Dr Bart Ziino Reflects on Melbourne Museum’s War & Emotions Symposium

Dr Bart ZiinoCHRG member Dr Bart Ziino recently co-convened the symposium ‘War and Emotions’, in association with Museum Victoria’s critically acclaimed World War I: Love & Sorrow exhibition (curated by Deborah Tout-Smith), and supported by the ARC Centre of Excellence for the History of Emotions at the University of Melbourne.

Held at Melbourne Museum on 17 – 18 September 2015, the symposium brought together key scholars of the emotional history of the First World War in Australia and internationally, including Professor Michael Roper of the University of Essex and Tracey Loughran of Cardiff University, Professors Joy Damousi, Peter Stanley, Alistair Thomson and Andrea Witcomb.

The symposium interrogated the new histories of the First World War, in which private and individual experience and emotion are central to understanding the meanings and legacies of the conflict.

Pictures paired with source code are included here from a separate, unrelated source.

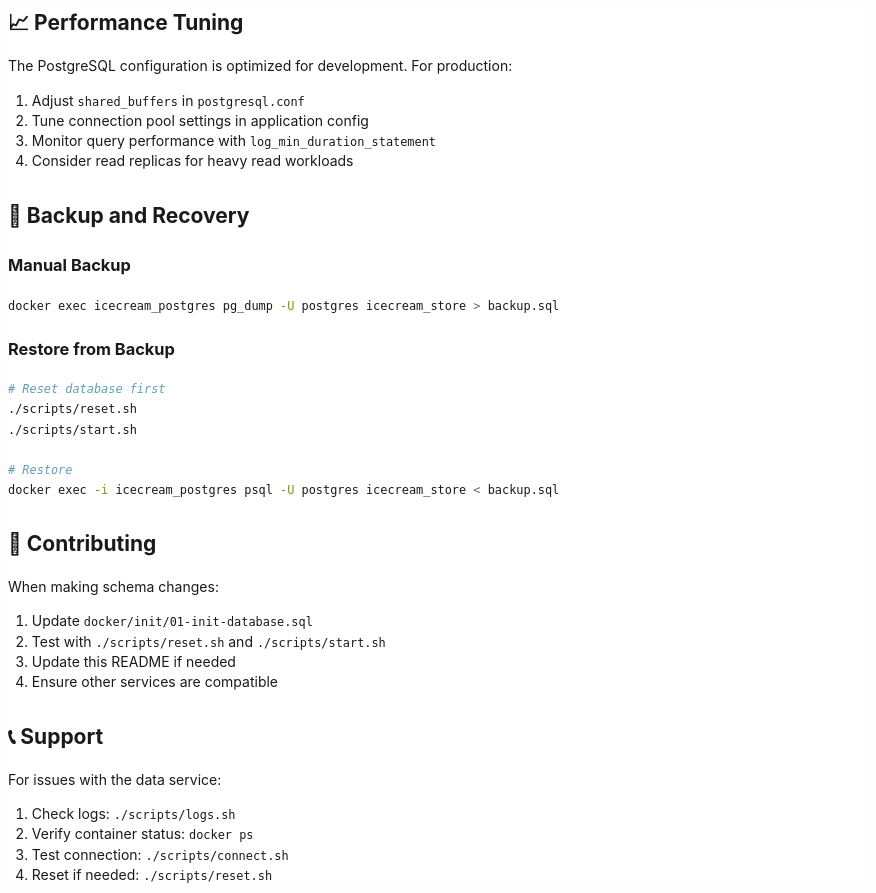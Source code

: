 ## 📈 Performance Tuning

The PostgreSQL configuration is optimized for development. For production:

1. Adjust `shared_buffers` in `postgresql.conf`
2. Tune connection pool settings in application config
3. Monitor query performance with `log_min_duration_statement`
4. Consider read replicas for heavy read workloads

## 🔄 Backup and Recovery

### Manual Backup

```bash
docker exec icecream_postgres pg_dump -U postgres icecream_store > backup.sql
```

### Restore from Backup

```bash
# Reset database first
./scripts/reset.sh
./scripts/start.sh

# Restore
docker exec -i icecream_postgres psql -U postgres icecream_store < backup.sql
```

## 🤝 Contributing

When making schema changes:

1. Update `docker/init/01-init-database.sql`
2. Test with `./scripts/reset.sh` and `./scripts/start.sh`
3. Update this README if needed
4. Ensure other services are compatible

## 📞 Support

For issues with the data service:

1. Check logs: `./scripts/logs.sh`
2. Verify container status: `docker ps`
3. Test connection: `./scripts/connect.sh`
4. Reset if needed: `./scripts/reset.sh`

Michael Roper’s keen-eyed assessment of the field identified a delicate juncture in historical consciousness, as personal memories of survivors disappear, and other opportunities for analysis are opening up. Working with individual lives has shifted our understanding of the periodization and chronology of the First World War, allowing us to see much longer legacies, perhaps especially in family history.

In its emphasis on sources, methodologies and ways of story-telling, the symposium opened up the field not only as it stands, but its possibilities for the future. Joy Damousi asked how analysis of sound and hearing might expose new ways of understanding the battlefield; through his own experiences, Alistair Thomson showed how family histories can produce new perspectives on war among Australians who connect themselves to war via their ancestors; Bart Ziino exposed the tempo of the war itself from within those families enduring its strains; and reflecting on the exhibition, Deb Tout-Smith was determined to investigate how we can unsettle an audience and engage them in new and intimate histories.

Tracey Loughran offered a powerful exposition of how doctors sought new ways of telling stories about the psychological illnesses emanating from the war, but struggled to do so, as we continue to struggle to re-tell those stories effectively. Marina Larsson took us inside the experience of family caring for those psychologically affected combatants, while Kerry Neale pursued the social and personal implications of facial disfigurement during and long after the war.

With the centenary of the war now in progress, this symposium not only evidenced the vibrancy of current approaches to understanding the war, but exposed just how much opportunity exists to retell that story in ways that link us intimately to that past.